July 11, 2025

What It Really Takes to Raise $172M for the Undervalued: Lessons from Stacey Brown-Philpott

What It Really Takes to Raise $172M for the Undervalued: Lessons from Stacey Brown-Philpott

In a world eager to anoint its next CEO, Stacey Brown-Philpott chose something harder—and more enduring. After leading TaskRabbit through a successful acquisition by IKEA, she turned down a flurry of elite job offers and instead went silent. Literally.

"I promised myself I’d say no to everything for six months," Stacey said in her recent interview on Masters of Scale with host Jeff Berman. "I lasted five." But that pause—anchored by a six-day solo silent retreat—sparked the clarity she needed. It was the genesis of Cherry Rock Capital, a $172 million venture fund dedicated to underinvested entrepreneurs.

From In-Demand CEO to Founder—Again

After TaskRabbit, the offers poured in. Board seats, public company CEO roles, VC partnerships. “The world needs a Black female CEO,” she recalled hearing. But instead of following someone else’s vision, Stacey asked a deeper question: What do I want?

That answer didn’t come easy. It required the kind of space most founders never give themselves—rest, solitude, and silence. The silent retreat, guided by her coach Joe Hudson and supported by prayer and scripture, helped her realize something crucial: "The world does continue when you're not around. And your body will rest if you let it."

Armed with that centeredness, she chose not to fulfill expectations—but to build something that reflected her purpose.

Why Venture, Why Now

Cherry Rock Capital wasn’t just a career pivot—it was a culmination. Stacey had considered venture back in business school at Stanford but spent the next two decades building and scaling as an operator. That experience turned out to be her secret weapon.

“Having been a CEO, I can help founders see around corners,” she said. “That was fulfilling in a way I didn’t expect.”

Co-founding Cherry Rock with Sada Howard, she blended operational muscle with investment acumen. The mission was bold: to become the foundation of success for founders often overlooked—those without networks, board access, or Silicon Valley fluency.

The Unsexy Reality of Raising $172M

The fundraising journey wasn’t a fairytale. “Everybody said this was the hardest time to raise money,” she recalled. It took two years, dozens of rejections, and pitch decks that evolved version by version. But she kept telling the story—her story.

Most of the firms she pitched said no. But enough said yes. Early mentors helped her refine her slides, gave brutal feedback, and believed in her long-term vision. That clarity—rooted in her silent retreat and her grandmother’s advice—became her compass: "Not everyone will support you. You just have to believe you're doing the right thing and go do it."

Betting on Founders Who Don't Look the Part

Cherry Rock’s first investment, Coactive, wasn’t a “hot tip.” It was the result of a yearlong relationship with founder Cody Coleman. “He wrote his dissertation on what Coactive is today,” she said. “And when it came time to raise their Series B, we co-led it.”

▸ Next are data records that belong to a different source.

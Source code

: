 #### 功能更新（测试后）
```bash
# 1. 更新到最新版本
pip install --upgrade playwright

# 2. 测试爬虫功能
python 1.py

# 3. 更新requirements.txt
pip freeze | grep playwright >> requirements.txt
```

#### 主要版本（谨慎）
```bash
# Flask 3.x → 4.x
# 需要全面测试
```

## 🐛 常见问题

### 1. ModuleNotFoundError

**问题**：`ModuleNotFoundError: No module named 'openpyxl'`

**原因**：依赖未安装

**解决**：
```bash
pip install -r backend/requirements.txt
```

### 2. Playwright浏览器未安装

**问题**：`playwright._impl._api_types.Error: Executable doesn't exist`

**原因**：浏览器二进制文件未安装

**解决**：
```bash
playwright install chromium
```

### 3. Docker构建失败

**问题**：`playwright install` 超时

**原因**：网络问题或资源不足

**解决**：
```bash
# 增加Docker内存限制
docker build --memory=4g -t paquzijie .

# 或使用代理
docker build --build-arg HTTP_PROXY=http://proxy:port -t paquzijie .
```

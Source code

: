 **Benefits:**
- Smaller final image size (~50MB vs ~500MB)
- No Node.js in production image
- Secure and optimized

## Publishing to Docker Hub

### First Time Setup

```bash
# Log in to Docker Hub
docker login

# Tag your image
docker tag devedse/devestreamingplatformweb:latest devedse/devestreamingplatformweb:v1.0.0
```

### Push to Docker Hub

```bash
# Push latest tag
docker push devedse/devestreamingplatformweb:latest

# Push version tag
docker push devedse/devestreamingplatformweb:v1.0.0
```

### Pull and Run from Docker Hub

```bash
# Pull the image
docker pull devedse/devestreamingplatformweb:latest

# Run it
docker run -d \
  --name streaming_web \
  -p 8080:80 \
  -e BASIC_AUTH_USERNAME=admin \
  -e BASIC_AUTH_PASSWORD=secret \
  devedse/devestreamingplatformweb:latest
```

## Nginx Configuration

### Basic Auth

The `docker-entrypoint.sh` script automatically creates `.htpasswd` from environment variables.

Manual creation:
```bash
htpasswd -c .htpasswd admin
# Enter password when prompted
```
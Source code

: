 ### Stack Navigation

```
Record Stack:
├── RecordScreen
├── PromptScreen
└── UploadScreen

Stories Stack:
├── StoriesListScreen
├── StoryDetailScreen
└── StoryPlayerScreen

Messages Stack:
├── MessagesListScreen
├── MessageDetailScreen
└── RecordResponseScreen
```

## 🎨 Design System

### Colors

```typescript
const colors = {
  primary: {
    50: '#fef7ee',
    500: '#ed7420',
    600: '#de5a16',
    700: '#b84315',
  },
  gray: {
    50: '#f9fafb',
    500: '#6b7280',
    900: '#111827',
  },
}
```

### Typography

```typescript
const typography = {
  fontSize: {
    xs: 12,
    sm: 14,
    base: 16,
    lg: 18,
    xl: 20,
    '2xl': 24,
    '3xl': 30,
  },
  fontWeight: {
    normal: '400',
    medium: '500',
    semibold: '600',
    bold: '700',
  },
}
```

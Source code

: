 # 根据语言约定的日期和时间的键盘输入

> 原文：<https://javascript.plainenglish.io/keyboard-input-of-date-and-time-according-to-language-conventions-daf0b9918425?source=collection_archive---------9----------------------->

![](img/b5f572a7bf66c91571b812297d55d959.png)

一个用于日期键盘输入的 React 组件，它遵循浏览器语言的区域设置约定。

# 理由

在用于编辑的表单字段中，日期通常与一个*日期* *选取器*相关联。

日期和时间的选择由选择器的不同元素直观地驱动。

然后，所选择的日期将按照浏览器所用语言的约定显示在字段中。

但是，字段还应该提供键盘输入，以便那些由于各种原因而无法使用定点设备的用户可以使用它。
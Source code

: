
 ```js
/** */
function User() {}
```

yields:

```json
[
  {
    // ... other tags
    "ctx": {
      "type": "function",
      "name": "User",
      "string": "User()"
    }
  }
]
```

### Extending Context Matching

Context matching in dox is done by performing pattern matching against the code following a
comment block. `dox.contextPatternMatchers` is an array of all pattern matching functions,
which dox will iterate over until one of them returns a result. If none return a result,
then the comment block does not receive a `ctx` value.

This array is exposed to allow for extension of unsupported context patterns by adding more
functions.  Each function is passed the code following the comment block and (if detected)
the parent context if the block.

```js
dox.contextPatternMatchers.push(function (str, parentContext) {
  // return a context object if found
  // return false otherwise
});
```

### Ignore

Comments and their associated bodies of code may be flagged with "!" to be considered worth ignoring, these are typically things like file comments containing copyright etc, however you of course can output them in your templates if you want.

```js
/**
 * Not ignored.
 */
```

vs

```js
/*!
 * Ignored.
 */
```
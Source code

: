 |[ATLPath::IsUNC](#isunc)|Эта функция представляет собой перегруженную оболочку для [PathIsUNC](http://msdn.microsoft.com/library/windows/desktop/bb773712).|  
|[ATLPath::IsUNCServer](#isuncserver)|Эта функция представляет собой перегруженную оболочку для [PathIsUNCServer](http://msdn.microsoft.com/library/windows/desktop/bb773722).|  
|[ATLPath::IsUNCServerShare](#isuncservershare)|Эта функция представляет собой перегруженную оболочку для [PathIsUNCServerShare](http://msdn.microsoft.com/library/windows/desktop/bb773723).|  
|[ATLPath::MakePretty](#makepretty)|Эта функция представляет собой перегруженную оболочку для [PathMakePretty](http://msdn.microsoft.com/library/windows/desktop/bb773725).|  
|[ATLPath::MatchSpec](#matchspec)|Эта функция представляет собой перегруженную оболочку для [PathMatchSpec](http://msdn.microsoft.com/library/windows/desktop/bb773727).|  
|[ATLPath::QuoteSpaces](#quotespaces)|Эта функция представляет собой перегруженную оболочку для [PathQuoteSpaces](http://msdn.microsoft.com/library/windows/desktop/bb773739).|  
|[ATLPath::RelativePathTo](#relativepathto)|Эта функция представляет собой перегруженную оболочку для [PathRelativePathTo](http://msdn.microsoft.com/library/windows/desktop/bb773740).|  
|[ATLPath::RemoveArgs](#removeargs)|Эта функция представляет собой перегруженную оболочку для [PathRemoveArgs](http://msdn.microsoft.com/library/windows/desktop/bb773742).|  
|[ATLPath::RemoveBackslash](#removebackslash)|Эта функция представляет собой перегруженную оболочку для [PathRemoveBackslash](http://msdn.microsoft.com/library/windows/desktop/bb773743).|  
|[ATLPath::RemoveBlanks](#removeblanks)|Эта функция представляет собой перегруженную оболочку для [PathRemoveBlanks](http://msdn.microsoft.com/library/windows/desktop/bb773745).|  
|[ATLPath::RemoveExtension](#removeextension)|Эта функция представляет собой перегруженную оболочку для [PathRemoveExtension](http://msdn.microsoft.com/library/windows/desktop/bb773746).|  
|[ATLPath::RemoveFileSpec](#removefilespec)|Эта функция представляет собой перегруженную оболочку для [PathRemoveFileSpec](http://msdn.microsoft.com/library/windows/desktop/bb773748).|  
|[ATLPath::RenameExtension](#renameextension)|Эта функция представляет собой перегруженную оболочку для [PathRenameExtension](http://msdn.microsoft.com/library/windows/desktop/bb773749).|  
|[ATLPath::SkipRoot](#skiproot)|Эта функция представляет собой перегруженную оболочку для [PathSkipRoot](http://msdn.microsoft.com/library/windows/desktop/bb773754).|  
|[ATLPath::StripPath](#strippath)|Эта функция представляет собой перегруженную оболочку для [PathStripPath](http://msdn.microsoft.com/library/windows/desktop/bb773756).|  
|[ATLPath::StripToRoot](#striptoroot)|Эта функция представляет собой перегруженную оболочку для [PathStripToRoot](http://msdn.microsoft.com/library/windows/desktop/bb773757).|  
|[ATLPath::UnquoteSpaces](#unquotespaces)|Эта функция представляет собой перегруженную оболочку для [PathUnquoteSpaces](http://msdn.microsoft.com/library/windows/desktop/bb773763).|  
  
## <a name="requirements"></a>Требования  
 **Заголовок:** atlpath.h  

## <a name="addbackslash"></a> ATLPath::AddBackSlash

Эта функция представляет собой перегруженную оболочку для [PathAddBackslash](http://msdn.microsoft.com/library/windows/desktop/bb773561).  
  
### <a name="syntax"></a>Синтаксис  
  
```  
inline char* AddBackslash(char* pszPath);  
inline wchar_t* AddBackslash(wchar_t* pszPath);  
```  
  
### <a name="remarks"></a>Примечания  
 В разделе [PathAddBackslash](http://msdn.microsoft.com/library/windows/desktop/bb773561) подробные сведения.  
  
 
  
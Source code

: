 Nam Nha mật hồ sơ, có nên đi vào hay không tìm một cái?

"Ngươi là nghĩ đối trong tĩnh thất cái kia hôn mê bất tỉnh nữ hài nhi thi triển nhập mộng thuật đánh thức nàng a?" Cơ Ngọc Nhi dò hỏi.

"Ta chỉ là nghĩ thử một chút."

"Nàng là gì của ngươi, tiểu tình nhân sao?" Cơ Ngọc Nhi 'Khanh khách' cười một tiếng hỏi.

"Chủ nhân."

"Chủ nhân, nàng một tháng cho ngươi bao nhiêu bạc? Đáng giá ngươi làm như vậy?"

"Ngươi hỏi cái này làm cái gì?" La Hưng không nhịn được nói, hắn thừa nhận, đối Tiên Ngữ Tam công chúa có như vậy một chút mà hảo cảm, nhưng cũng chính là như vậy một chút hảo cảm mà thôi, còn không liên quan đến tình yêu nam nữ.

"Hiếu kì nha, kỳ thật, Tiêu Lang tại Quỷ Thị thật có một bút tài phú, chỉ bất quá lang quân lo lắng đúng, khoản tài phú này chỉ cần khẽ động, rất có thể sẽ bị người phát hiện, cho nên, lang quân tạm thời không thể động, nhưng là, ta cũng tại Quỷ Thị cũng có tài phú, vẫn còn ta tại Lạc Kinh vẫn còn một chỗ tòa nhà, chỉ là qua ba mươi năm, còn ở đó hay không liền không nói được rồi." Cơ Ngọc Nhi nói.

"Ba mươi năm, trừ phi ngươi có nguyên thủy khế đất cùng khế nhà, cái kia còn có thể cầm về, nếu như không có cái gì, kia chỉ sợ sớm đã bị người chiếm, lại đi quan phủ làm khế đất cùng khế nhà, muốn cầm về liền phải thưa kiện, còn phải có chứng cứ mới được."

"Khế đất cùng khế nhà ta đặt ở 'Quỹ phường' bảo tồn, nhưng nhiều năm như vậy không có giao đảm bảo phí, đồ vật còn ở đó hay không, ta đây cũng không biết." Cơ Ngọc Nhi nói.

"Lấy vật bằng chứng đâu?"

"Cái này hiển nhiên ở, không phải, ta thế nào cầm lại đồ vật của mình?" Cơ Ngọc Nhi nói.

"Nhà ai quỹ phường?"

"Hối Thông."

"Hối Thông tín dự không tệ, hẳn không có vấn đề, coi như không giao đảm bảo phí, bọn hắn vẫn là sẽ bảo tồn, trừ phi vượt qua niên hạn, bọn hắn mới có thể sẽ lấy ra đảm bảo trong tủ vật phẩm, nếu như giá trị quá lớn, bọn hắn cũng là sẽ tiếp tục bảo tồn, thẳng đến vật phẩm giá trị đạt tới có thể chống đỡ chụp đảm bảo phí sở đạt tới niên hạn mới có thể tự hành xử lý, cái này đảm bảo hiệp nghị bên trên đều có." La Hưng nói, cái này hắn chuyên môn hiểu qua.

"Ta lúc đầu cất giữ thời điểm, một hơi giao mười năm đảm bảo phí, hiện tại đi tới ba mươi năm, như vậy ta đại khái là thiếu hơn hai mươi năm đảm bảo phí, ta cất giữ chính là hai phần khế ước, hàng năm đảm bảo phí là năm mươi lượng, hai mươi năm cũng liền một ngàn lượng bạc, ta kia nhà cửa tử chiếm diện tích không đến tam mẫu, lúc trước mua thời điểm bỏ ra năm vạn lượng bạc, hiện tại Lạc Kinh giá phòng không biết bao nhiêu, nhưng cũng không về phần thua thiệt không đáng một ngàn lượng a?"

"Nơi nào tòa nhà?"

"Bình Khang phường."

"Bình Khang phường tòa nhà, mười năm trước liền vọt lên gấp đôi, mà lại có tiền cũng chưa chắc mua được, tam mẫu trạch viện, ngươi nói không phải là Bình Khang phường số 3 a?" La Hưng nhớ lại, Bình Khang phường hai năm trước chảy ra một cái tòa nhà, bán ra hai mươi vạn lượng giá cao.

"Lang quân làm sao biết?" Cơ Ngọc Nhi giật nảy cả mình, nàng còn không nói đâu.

The firm isn’t just writing checks. Stacey sits on boards—uncommon in early-stage VC—and brings her operator lens to support, not command. “The best board members ask the best questions,” she said. “I don’t run the company. I just offer input and let the CEO decide.”

Building Something That Lasts

Unlike many first-time funds, Cherry Rock is built for permanence. Stacey’s operational background means she hired early, built systems, and structured the firm with institutional rigor. “We want to build something that’s around for decades,” she said.

The result? Backers like Goldman Sachs, JP Morgan, and MassMutual—all betting on Stacey’s bet on the next generation.

Final Word: Know Your North Star

What makes Stacey’s story so resonant isn’t just the capital raised—it’s how she did it. With clarity. With purpose. And with the courage to bet on herself.

For wantrepreneurs and entrepreneurs alike, her journey is a reminder that success often starts with silence. And that saying no—to the world’s demands—is sometimes the clearest yes to your own.